[Saved data entries]
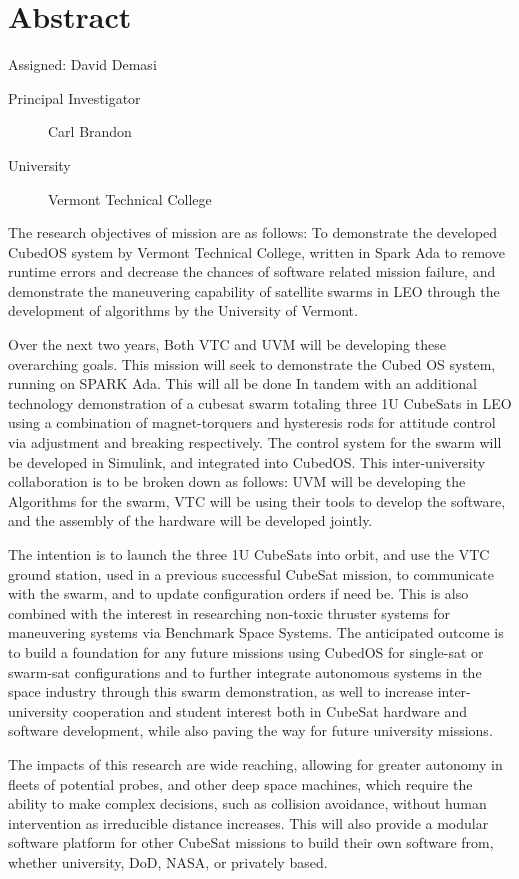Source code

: \section{Abstract}
Assigned: David Demasi \cite{brandon:2008}

\begin{description}
\item[Principal Investigator] Carl Brandon
\item[University] Vermont Technical College
\end{description}

The research objectives of mission are as follows:  To demonstrate the developed CubedOS system by Vermont Technical College, written in Spark Ada to remove runtime errors and decrease the chances of software related mission failure, and demonstrate the maneuvering capability of satellite swarms in LEO through the development of algorithms by the University of Vermont.

Over the next two years, Both VTC and UVM will be developing these overarching goals. This mission will seek to demonstrate the Cubed OS system, running on SPARK Ada. This will all be done In tandem with an additional technology demonstration of a cubesat swarm totaling three 1U CubeSats in LEO using a combination of magnet-torquers and hysteresis rods for attitude control via adjustment and breaking respectively. The control system for the swarm will be developed in Simulink, and integrated into CubedOS. 
This inter-university collaboration is to be broken down as follows: UVM will be developing the Algorithms for the swarm, VTC will be using their tools to develop the software, and the assembly of the hardware will be developed jointly.

 The intention is to launch the three 1U CubeSats into orbit, and use the VTC ground station, used in a previous successful CubeSat mission, to communicate with the swarm, and to update configuration orders if need be. This is also combined with the interest in researching non-toxic thruster systems for maneuvering systems via Benchmark Space Systems.
	The anticipated outcome is to build a foundation for any future missions using CubedOS for single-sat or swarm-sat configurations and to further integrate autonomous systems in the space industry through this swarm demonstration, as well to increase inter-university cooperation and student interest both in CubeSat hardware and software development, while also paving the way for future university missions.
	
The impacts of this research are wide reaching, allowing for greater autonomy in fleets of potential probes, and other deep space machines, which require the ability to make complex decisions, such as collision avoidance, without human intervention as irreducible distance increases. This will also provide a modular software platform for other CubeSat missions to build their own software from, whether university, DoD, NASA, or privately based.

### Exercise goal
Without the pictures, reproduce the entries exactly.

### Answer to this task
Source code

: \section{Abstract}
Assigned: David Demasi \cite{brandon:2008}

\begin{description}
\item[Principal Investigator] Carl Brandon
\item[University] Vermont Technical College
\end{description}

The research objectives of mission are as follows:  To demonstrate the developed CubedOS system by Vermont Technical College, written in Spark Ada to remove runtime errors and decrease the chances of software related mission failure, and demonstrate the maneuvering capability of satellite swarms in LEO through the development of algorithms by the University of Vermont.

Over the next two years, Both VTC and UVM will be developing these overarching goals. This mission will seek to demonstrate the Cubed OS system, running on SPARK Ada. This will all be done In tandem with an additional technology demonstration of a cubesat swarm totaling three 1U CubeSats in LEO using a combination of magnet-torquers and hysteresis rods for attitude control via adjustment and breaking respectively. The control system for the swarm will be developed in Simulink, and integrated into CubedOS. 
This inter-university collaboration is to be broken down as follows: UVM will be developing the Algorithms for the swarm, VTC will be using their tools to develop the software, and the assembly of the hardware will be developed jointly.

 The intention is to launch the three 1U CubeSats into orbit, and use the VTC ground station, used in a previous successful CubeSat mission, to communicate with the swarm, and to update configuration orders if need be. This is also combined with the interest in researching non-toxic thruster systems for maneuvering systems via Benchmark Space Systems.
	The anticipated outcome is to build a foundation for any future missions using CubedOS for single-sat or swarm-sat configurations and to further integrate autonomous systems in the space industry through this swarm demonstration, as well to increase inter-university cooperation and student interest both in CubeSat hardware and software development, while also paving the way for future university missions.
	
The impacts of this research are wide reaching, allowing for greater autonomy in fleets of potential probes, and other deep space machines, which require the ability to make complex decisions, such as collision avoidance, without human intervention as irreducible distance increases. This will also provide a modular software platform for other CubeSat missions to build their own software from, whether university, DoD, NASA, or privately based.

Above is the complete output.